Stored data entries:
-------

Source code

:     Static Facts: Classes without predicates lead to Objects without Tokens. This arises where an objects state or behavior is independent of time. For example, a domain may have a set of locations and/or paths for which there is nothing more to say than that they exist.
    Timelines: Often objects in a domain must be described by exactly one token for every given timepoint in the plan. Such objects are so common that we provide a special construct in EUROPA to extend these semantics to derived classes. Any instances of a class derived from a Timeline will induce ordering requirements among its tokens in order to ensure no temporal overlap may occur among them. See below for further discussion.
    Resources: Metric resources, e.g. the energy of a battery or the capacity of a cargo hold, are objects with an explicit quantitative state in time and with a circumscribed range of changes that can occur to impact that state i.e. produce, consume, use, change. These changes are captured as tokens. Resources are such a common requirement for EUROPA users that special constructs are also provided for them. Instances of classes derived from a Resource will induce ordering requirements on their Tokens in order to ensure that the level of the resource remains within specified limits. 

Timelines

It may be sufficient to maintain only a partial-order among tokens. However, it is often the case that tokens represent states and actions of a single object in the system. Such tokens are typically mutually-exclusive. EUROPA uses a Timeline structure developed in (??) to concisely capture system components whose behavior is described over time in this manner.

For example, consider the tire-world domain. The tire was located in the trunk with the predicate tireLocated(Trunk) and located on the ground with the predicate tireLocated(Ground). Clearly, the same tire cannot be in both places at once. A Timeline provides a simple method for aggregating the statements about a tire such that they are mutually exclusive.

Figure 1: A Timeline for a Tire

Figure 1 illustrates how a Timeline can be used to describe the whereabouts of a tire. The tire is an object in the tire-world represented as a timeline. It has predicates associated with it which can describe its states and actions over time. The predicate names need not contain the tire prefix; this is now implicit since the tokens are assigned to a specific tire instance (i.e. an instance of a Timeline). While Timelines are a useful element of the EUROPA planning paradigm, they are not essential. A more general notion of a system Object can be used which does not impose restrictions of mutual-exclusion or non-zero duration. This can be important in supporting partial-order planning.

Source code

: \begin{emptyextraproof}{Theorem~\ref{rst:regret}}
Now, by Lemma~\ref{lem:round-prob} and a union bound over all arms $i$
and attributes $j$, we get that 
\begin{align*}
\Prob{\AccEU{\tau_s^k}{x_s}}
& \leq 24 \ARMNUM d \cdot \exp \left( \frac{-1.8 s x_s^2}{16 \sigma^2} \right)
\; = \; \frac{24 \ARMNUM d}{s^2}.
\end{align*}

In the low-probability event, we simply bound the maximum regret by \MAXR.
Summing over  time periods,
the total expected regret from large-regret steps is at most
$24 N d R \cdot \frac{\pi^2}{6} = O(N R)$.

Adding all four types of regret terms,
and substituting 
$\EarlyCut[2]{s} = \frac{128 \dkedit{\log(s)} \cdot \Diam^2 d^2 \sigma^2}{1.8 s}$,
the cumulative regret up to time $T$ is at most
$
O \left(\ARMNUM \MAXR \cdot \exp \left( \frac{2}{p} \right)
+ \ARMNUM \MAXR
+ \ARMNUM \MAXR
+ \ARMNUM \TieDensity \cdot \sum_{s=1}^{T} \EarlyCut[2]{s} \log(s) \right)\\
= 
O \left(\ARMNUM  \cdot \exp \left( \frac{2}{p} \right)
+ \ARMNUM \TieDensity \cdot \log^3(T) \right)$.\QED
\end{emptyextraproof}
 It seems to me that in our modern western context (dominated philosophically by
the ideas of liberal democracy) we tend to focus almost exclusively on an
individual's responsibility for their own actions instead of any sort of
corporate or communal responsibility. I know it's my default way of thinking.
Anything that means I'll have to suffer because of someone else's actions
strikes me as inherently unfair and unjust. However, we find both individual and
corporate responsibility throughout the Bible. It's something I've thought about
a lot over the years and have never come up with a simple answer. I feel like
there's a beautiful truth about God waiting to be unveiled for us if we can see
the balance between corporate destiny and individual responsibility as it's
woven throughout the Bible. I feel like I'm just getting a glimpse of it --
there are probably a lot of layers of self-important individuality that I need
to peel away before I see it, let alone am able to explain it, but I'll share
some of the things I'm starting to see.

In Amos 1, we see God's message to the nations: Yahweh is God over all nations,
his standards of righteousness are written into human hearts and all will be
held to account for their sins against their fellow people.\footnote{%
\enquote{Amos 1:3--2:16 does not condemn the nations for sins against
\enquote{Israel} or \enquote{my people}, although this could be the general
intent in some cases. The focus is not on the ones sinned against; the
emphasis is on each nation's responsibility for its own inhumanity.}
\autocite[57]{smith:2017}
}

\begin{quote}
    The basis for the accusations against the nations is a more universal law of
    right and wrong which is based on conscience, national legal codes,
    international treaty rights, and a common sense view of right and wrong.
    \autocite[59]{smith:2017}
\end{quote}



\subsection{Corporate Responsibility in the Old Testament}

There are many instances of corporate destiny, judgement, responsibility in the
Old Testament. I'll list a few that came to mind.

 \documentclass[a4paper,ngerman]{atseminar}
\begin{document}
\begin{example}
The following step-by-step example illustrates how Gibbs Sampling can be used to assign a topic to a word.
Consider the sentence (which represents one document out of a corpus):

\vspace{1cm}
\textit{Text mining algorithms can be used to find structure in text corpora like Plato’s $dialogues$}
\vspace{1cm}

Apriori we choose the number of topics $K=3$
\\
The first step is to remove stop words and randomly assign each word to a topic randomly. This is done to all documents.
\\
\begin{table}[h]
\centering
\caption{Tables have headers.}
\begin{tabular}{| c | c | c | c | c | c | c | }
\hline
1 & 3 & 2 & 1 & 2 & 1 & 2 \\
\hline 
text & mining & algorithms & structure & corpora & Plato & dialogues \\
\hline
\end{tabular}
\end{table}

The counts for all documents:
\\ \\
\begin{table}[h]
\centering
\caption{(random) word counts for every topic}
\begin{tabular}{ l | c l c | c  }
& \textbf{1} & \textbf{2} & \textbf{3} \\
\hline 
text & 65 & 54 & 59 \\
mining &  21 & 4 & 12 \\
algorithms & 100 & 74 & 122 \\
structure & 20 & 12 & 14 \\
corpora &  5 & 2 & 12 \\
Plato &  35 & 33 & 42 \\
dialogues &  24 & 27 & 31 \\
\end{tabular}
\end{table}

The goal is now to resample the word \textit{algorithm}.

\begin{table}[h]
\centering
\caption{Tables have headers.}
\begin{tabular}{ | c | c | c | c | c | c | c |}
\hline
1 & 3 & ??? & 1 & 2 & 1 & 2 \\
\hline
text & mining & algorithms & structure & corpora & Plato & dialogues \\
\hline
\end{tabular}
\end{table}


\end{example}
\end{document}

-------

Work task -
Please report only the count of lines in the entries above where the word "special" appears.

Answer box -
2